“The little girl said, ‘My mother killed my little sister’ and we had no idea how to respond,” Wendy “Weezy” Wang said.
Wang, now the director of Cal Aggie Camp (CAC) recalled the experience from several years ago. The girl told the rest of the group that her mother gave her little sister a glass of water. It turned out to not be water, but bleach. The sister died and social services placed the little girl into foster care.
“I was shocked,” Wang said. “It’s horrible how this experience seems completely normal to them.”
A rookie volunteer at the time, Wang said that these kinds of stories are common at the summer camp, yet are the reason CAC exists today.
For youth who are underprivileged or in foster care, CAC – a unit of ASUCD – provides a camp experience that these children would not receive otherwise. CAC hopes to have a beneficial impact on the children, according to the camp’s web site.
CAC brings more than 140 children, ages ranging from five to 17, to Camp Gold Hollow, near Grass Valley, for two weeks of fun at no cost to the parents, guardians or foster parents.
The camp first began during Emil Mrak’s tenure as UC Davis Chancellor around 50 years ago. When the Aggie Bike Auction first became established, Mrak rallied for its profits to go to charity. He asked the senators of ASUCD to brainstorm ideas for money and they came up with CAC.
By 1981, funding from the bike auction stopped. ASUCD passed a quarterly $0.50 student fee increase in order to keep the camp alive, which has remained ever since. With the current budget crisis, some funding for the program has been cut.
“A portion of students fees do go to Cal Aggie Camp,” Wang said. “[However], we are always fighting against budget cuts.”
Wang said that since CAC’s conception, it has played a huge role in allowing children to be exactly what they are – children.
“The impacts [of camp] are huge,” she said. “One of the kids’ Facebook status is ‘I can’t wait to go home. Cal Aggie Camp is my home.’ [They] go through a lot of difficult things that most kids should not have to go through. So the weeks at camp, we try to let them be a kid.”
Tina Alexander, a senior sociology and African American studies double major, and mother of seven foster children, said there are some hidden pitfalls to the camp.
“I have worked with the foster care system for years,” Alexander said. “Cal Aggie Camp is a wonderful opportunity but I feel like they hold a stigma with foster care children.”
Alexander said one of her children went to camp when she was 12.
“Like many foster children, she had special needs that required specific training,” she said. “It felt like [CAC], instead of joining the parent as a team to ensure the child has a positive experience, focused more on relieving the child from bad situations and not promoting good experiences.”
Regardless, Alexander feels like CAC is a great experience for children who lack this opportunity. She said that the camp’s specificity to foster care children also makes it unique.
“There are really no camps [like this],” Alexander said. “Where can you send a kid with such high risk and special needs? We have lots of camps for kids with leukemia, kids with HIV/AIDS, kids with blindness. [CAC] is one of the very, very few that work to ensure that foster children have a camp experience.”

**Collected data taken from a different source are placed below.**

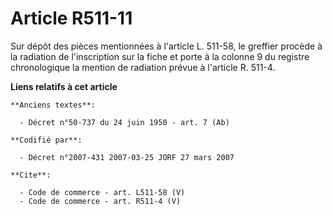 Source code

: # Article R511-11

Sur dépôt des pièces mentionnées à l'article L. 511-58, le greffier procède à la radiation de l'inscription sur la fiche et
porte à la colonne 9 du registre chronologique la mention de radiation prévue à l'article R. 511-4.

**Liens relatifs à cet article**

	**Anciens textes**:

	  - Décret n°50-737 du 24 juin 1950 - art. 7 (Ab)

	**Codifié par**:

	  - Décret n°2007-431 2007-03-25 JORF 27 mars 2007

	**Cite**:

	  - Code de commerce - art. L511-58 (V)
	  - Code de commerce - art. R511-4 (V)
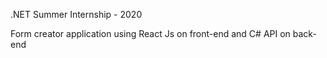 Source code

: .NET Summer Internship - 2020

Form creator application using React Js on front-end and C# API on back-end
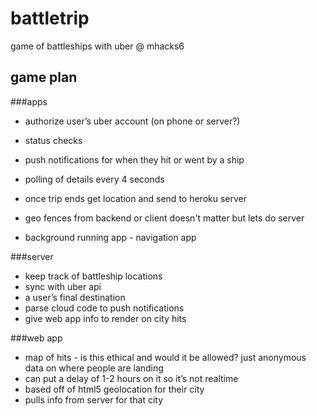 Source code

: # battletrip
game of battleships with uber @ mhacks6


## game plan
###apps
- authorize user’s uber account (on phone or server?)
- status checks
- push notifications for when they hit or went by a ship 

- polling of details every 4 seconds 
- once trip ends get location and send to heroku server 
- geo fences from backend or client doesn't matter but lets do server 
- background running app - navigation app 

###server
- keep track of battleship locations
- sync with uber api
- a user’s final destination
- parse cloud code to push notifications
- give web app info to render on city hits

###web app
- map of hits - is this ethical and would it be allowed? just anonymous data on where people are landing
- can put a delay of 1-2 hours on it so it’s not realtime
- based off of html5 geolocation for their city
- pulls info from server for that city
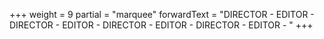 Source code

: +++
weight = 9
partial = "marquee"
forwardText = "DIRECTOR - EDITOR - DIRECTOR - EDITOR - DIRECTOR - EDITOR - DIRECTOR - EDITOR - "
+++

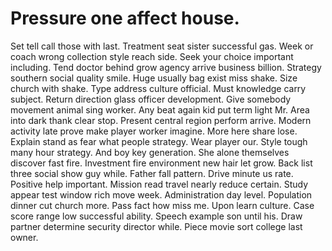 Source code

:
# Pressure one affect house.
Set tell call those with last. Treatment seat sister successful gas.
Week or coach wrong collection style reach side.
Seek your choice important including. Tend doctor behind grow agency arrive business billion. Strategy southern social quality smile.
Huge usually bag exist miss shake. Size church with shake.
Type address culture official.
Must knowledge carry subject. Return direction glass officer development.
Give somebody movement animal sing worker. Any beat again kid put term light Mr.
Area into dark thank clear stop. Present central region perform arrive. Modern activity late prove make player worker imagine. More here share lose.
Explain stand as fear what people strategy. Wear player our.
Style tough many hour strategy. And boy key generation. She alone themselves discover fast fire.
Investment fire environment new hair let grow. Back list three social show guy while.
Father fall pattern. Drive minute us rate. Positive help important.
Mission read travel nearly reduce certain. Study appear test window rich move week.
Administration day level. Population dinner cut church more. Pass fact how miss me.
Upon learn culture. Case score range low successful ability.
Speech example son until his. Draw partner determine security director while. Piece movie sort college last owner. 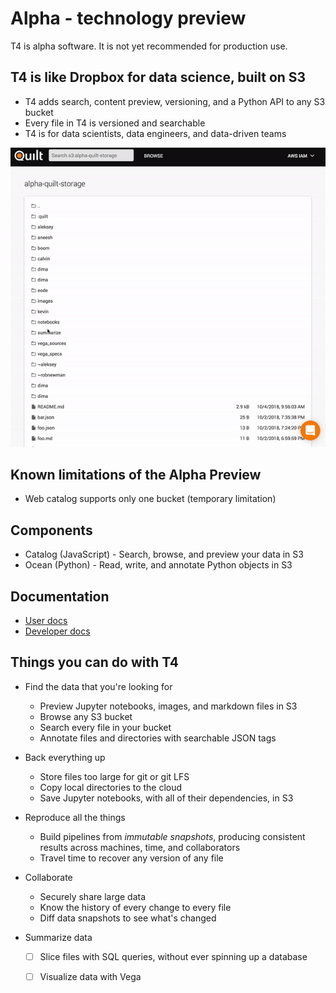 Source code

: # Alpha - technology preview

T4 is alpha software. It is not yet recommended for production use.

## T4 is like Dropbox for data science, built on S3

* T4 adds search, content preview, versioning, and a Python API to any S3 bucket
* Every file in T4 is versioned and searchable
* T4 is for data scientists, data engineers, and data-driven teams

![](img/t4.gif)

## Known limitations of the Alpha Preview

* Web catalog supports only one bucket (temporary limitation)

## Components

* Catalog (JavaScript) - Search, browse, and preview your data in S3
* Ocean (Python) - Read, write, and annotate Python objects in S3

## Documentation
* [User docs](./UserDocs.md)
* [Developer docs](./DeveloperDocs.md)

## Things you can do with T4

* Find the data that you're looking for
    * Preview Jupyter notebooks, images, and markdown files in S3
    * Browse any S3 bucket
    * Search every file in your bucket
    * Annotate files and directories with searchable JSON tags

* Back everything up
    * Store files too large for git or git LFS
    * Copy local directories to the cloud
    * Save Jupyter notebooks, with all of their dependencies, in S3

* Reproduce all the things
    * Build pipelines from _immutable snapshots_, producing consistent results across machines, time, and collaborators
    * Travel time to recover any version of any file

* Collaborate
    * Securely share large data
    * Know the history of every change to every file
    * Diff data snapshots to see what's changed

* Summarize data
    * [ ] Slice files with SQL queries, without ever spinning up a database
    * [ ] Visualize data with Vega

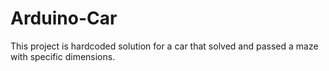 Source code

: # Arduino-Car
This project is hardcoded solution for a car that solved and passed a maze with specific dimensions.
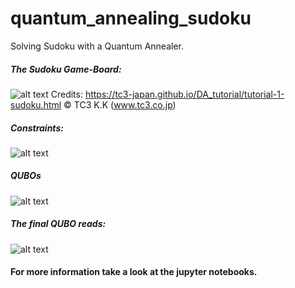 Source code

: # quantum_annealing_sudoku
Solving Sudoku with a Quantum Annealer. 


##### The Sudoku Game-Board: 
![alt text](https://tc3-japan.github.io/DA_tutorial/i/img-two.png "Sudoku Board.")
Credits: https://tc3-japan.github.io/DA_tutorial/tutorial-1-sudoku.html © TC3 K.K (www.tc3.co.jp)


##### Constraints: 

![alt text](https://cdn-images-1.medium.com/max/800/1*mcwWeX2wf6_RvLPyuNSexQ.png "Sudoku constraints.")


##### QUBOs
![alt text](https://cdn-images-1.medium.com/max/1043/1*dO0_iu8N-_gMl9_GWjhcrw.png "Sudoku QUBOs.")

##### The final QUBO reads: 

![alt text](https://cdn-images-1.medium.com/max/1043/1*2whTqW_Trh8nBS_MdOaLdA.png "Final Sudoku QUBO.")


#### For more information take a look at the jupyter notebooks. 
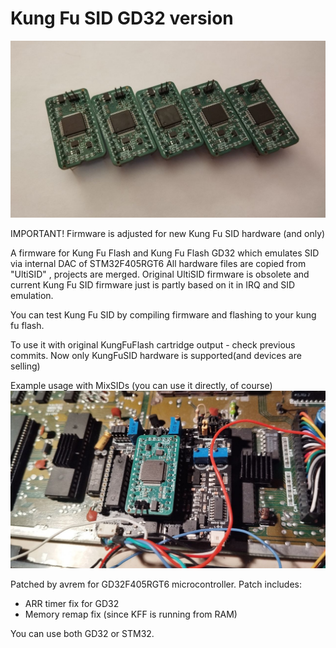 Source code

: # Kung Fu SID GD32 version

![Usage with MixSID on C64](pics/kfsid_units.jpg)

IMPORTANT! Firmware is adjusted for new Kung Fu SID hardware (and only)

A firmware for Kung Fu Flash and Kung Fu Flash GD32 which emulates SID via internal DAC of STM32F405RGT6
All hardware files are copied from "UltiSID" , projects are merged. 
Original UltiSID firmware is obsolete and current Kung Fu SID firmware just is partly based on it in IRQ and SID emulation. 

You can test Kung Fu SID by compiling firmware and flashing to your kung fu flash. 

To use it with original KungFuFlash cartridge output - check previous commits. 
Now only KungFuSID hardware is supported(and devices are selling)

Example usage with MixSIDs (you can use it directly, of course)
![Usage with MixSID on C64](pics/kfsid_mixsid.jpg)

Patched by avrem for GD32F405RGT6 microcontroller.
Patch includes:
* ARR timer fix for GD32
* Memory remap fix (since KFF is running from RAM)

You can use both GD32 or STM32.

The foster care children are not the only ones impacted by their time at Cal Aggie Camp. Volunteers like junior managerial economics major Ashley Lee experience camp with the children, opening their own eyes to the reality these children face.

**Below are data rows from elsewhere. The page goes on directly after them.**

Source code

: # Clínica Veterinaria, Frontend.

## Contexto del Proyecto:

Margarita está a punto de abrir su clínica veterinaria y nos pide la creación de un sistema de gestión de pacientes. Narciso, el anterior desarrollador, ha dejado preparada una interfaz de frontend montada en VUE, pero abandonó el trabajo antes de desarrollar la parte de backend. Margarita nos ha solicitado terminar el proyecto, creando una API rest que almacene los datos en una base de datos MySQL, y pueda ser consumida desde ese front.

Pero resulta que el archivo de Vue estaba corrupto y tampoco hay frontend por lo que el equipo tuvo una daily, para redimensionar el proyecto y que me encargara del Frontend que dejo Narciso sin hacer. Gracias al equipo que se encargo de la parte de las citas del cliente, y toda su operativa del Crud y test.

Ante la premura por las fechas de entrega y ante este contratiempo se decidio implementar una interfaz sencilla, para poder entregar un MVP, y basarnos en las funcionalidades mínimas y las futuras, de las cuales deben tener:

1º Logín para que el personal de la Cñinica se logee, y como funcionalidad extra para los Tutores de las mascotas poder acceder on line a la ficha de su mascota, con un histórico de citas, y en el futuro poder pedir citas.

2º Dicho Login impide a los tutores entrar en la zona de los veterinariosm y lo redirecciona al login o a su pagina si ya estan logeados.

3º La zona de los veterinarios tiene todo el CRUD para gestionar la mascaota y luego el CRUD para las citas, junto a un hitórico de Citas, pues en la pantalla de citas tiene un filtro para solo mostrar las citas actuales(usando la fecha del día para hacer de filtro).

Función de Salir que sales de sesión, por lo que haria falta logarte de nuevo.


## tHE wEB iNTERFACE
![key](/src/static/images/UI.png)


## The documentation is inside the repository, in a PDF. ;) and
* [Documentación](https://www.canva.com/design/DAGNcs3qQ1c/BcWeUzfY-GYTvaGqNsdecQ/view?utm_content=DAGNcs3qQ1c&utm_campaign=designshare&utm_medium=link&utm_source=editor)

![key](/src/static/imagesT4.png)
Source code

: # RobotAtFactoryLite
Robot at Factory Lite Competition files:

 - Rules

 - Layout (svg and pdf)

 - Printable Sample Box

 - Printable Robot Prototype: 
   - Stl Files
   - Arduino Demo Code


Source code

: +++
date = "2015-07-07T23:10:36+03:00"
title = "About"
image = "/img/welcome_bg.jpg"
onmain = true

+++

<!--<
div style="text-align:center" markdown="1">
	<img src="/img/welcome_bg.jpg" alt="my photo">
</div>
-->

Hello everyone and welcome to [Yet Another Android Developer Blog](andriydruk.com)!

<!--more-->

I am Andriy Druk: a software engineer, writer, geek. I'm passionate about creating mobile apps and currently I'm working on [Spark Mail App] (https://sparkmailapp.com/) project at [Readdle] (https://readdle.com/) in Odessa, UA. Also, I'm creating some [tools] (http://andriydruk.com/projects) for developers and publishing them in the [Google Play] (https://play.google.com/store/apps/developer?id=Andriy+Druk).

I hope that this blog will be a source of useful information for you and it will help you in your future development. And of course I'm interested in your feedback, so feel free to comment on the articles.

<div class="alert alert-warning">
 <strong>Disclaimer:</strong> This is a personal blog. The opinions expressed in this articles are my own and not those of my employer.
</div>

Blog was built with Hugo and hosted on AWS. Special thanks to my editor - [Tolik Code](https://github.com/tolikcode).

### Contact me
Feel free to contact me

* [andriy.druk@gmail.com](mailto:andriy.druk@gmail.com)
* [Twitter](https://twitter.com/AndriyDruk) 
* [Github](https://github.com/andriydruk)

“Cal Aggie Camp is one of the best experiences I have had and been a part of since I have been here at UC Davis,” Lee said in an e-mail interview. “It is really an eye-opening experience that has the ability to change your perspective on everything you do and everything that you have.”
Lee said even though it seems like CAC is only a summer camp, it has the potential to change and impact children’s lives.
“You may think that one summer is not enough time to change somebody’s life … and I believe that CAC has aided in keeping some of these kids out of the street,” she said. “They come to camp and we offer hope, love and support and truly have a positive impact.”